The manuscript provides an interesting idea to generate superconductivity form repulsive interactions by explicitly showing how a clever cluster can generate an attractive model for hard-core bosons. Extending this to lattices requires for some necessary approximations and one weakness is that it is not clear how accurate this result is then (see e.g. points 1,3 under weaknesses). Also, while the authors brings up a set of possible perturbations and show that the results still hold, it is still very unclear how feasible it is to even try to apply this model framwork to any sort of material. For example the spinless property is problematic, but so is the intricate orbital/site structure needed. In fact, many superconductors with multiple low-energy orbitals have an intricate dependence, even for the order parameter, on the orbital structure, for example producing odd-parity interorbital pairing states in Cu-doped Bi2Se3. The competition with such states are seemingly not taken into account here.

1) In the introduction there is no mentioning of mechanisms causing pairing from extremely strong repulsive interactions, such as the t-J model. For completeness such references would be appropriate.
2) Below Eq. 3, it is never explained why this is a p_z Cooper pair, and in what direction is z?

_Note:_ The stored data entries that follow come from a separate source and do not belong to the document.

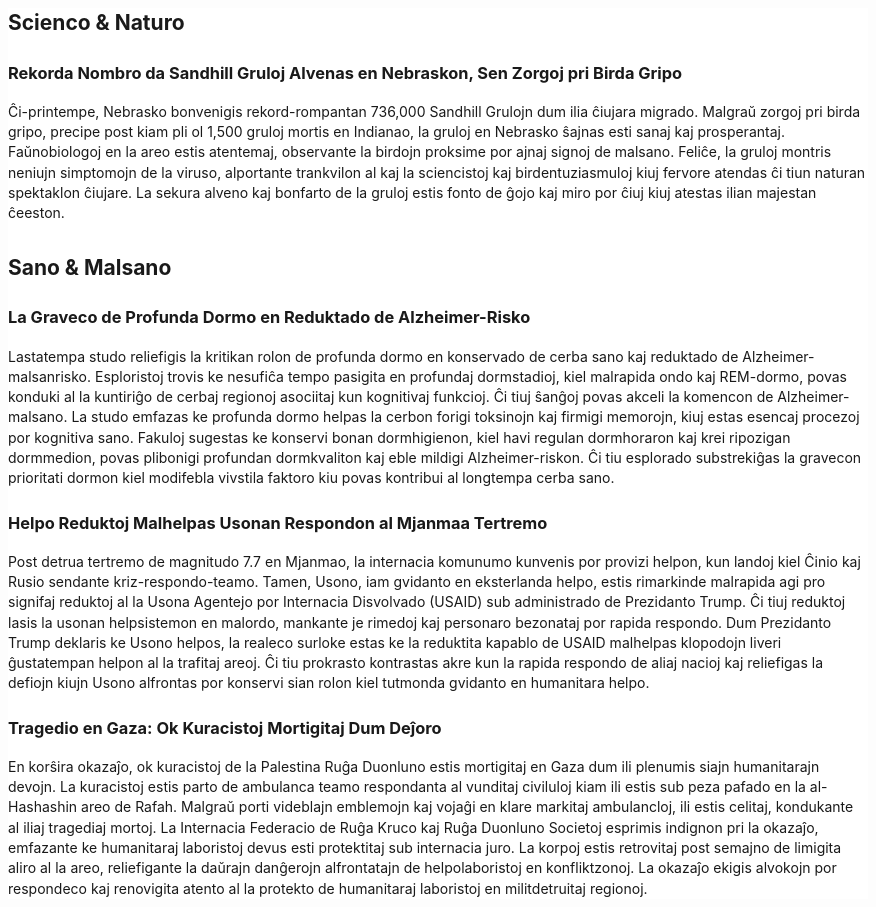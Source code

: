 ## Scienco & Naturo

### Rekorda Nombro da Sandhill Gruloj Alvenas en Nebraskon, Sen Zorgoj pri Birda Gripo

Ĉi-printempe, Nebrasko bonvenigis rekord-rompantan 736,000 Sandhill Grulojn dum ilia ĉiujara migrado. Malgraŭ zorgoj pri birda gripo, precipe post kiam pli ol 1,500 gruloj mortis en Indianao, la gruloj en Nebrasko ŝajnas esti sanaj kaj prosperantaj. Faŭnobiologoj en la areo estis atentemaj, observante la birdojn proksime por ajnaj signoj de malsano. Feliĉe, la gruloj montris neniujn simptomojn de la viruso, alportante trankvilon al kaj la sciencistoj kaj birdentuziasmuloj kiuj fervore atendas ĉi tiun naturan spektaklon ĉiujare. La sekura alveno kaj bonfarto de la gruloj estis fonto de ĝojo kaj miro por ĉiuj kiuj atestas ilian majestan ĉeeston.

## Sano & Malsano

### La Graveco de Profunda Dormo en Reduktado de Alzheimer-Risko

Lastatempa studo reliefigis la kritikan rolon de profunda dormo en konservado de cerba sano kaj reduktado de Alzheimer-malsanrisko. Esploristoj trovis ke nesufiĉa tempo pasigita en profundaj dormstadioj, kiel malrapida ondo kaj REM-dormo, povas konduki al la kuntiriĝo de cerbaj regionoj asociitaj kun kognitivaj funkcioj. Ĉi tiuj ŝanĝoj povas akceli la komencon de Alzheimer-malsano. La studo emfazas ke profunda dormo helpas la cerbon forigi toksinojn kaj firmigi memorojn, kiuj estas esencaj procezoj por kognitiva sano. Fakuloj sugestas ke konservi bonan dormhigienon, kiel havi regulan dormhoraron kaj krei ripozigan dormmedion, povas plibonigi profundan dormkvaliton kaj eble mildigi Alzheimer-riskon. Ĉi tiu esplorado substrekiĝas la gravecon prioritati dormon kiel modifebla vivstila faktoro kiu povas kontribui al longtempa cerba sano.

### Helpo Reduktoj Malhelpas Usonan Respondon al Mjanmaa Tertremo

Post detrua tertremo de magnitudo 7.7 en Mjanmao, la internacia komunumo kunvenis por provizi helpon, kun landoj kiel Ĉinio kaj Rusio sendante kriz-respondo-teamo. Tamen, Usono, iam gvidanto en eksterlanda helpo, estis rimarkinde malrapida agi pro signifaj reduktoj al la Usona Agentejo por Internacia Disvolvado (USAID) sub administrado de Prezidanto Trump. Ĉi tiuj reduktoj lasis la usonan helpsistemon en malordo, mankante je rimedoj kaj personaro bezonataj por rapida respondo. Dum Prezidanto Trump deklaris ke Usono helpos, la realeco surloke estas ke la reduktita kapablo de USAID malhelpas klopodojn liveri ĝustatempan helpon al la trafitaj areoj. Ĉi tiu prokrasto kontrastas akre kun la rapida respondo de aliaj nacioj kaj reliefigas la defiojn kiujn Usono alfrontas por konservi sian rolon kiel tutmonda gvidanto en humanitara helpo.

### Tragedio en Gaza: Ok Kuracistoj Mortigitaj Dum Deĵoro

En korŝira okazaĵo, ok kuracistoj de la Palestina Ruĝa Duonluno estis mortigitaj en Gaza dum ili plenumis siajn humanitarajn devojn. La kuracistoj estis parto de ambulanca teamo respondanta al vunditaj civiluloj kiam ili estis sub peza pafado en la al-Hashashin areo de Rafah. Malgraŭ porti videblajn emblemojn kaj vojaĝi en klare markitaj ambulancloj, ili estis celitaj, kondukante al iliaj tragediaj mortoj. La Internacia Federacio de Ruĝa Kruco kaj Ruĝa Duonluno Societoj esprimis indignon pri la okazaĵo, emfazante ke humanitaraj laboristoj devus esti protektitaj sub internacia juro. La korpoj estis retrovitaj post semajno de limigita aliro al la areo, reliefigante la daŭrajn danĝerojn alfrontatajn de helpolaboristoj en konfliktzonoj. La okazaĵo ekigis alvokojn por respondeco kaj renovigita atento al la protekto de humanitaraj laboristoj en militdetruitaj regionoj.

3) Why call the state nodeless and not just gapped?
4) Several figure texts are missing.
5) The logic leading up to Eq. 7 seems to be reversed: saying H’ must act twice and thus perturbation theory to order t^2/s is enough. I believe the final result might be ok, but the argument is strange.
6) Why is n_5 missing in the last line in Eq. 10?
7) In Section 5 it is first stated that Tc~t/2, but in the footnote it says Tc~t, which one is correct?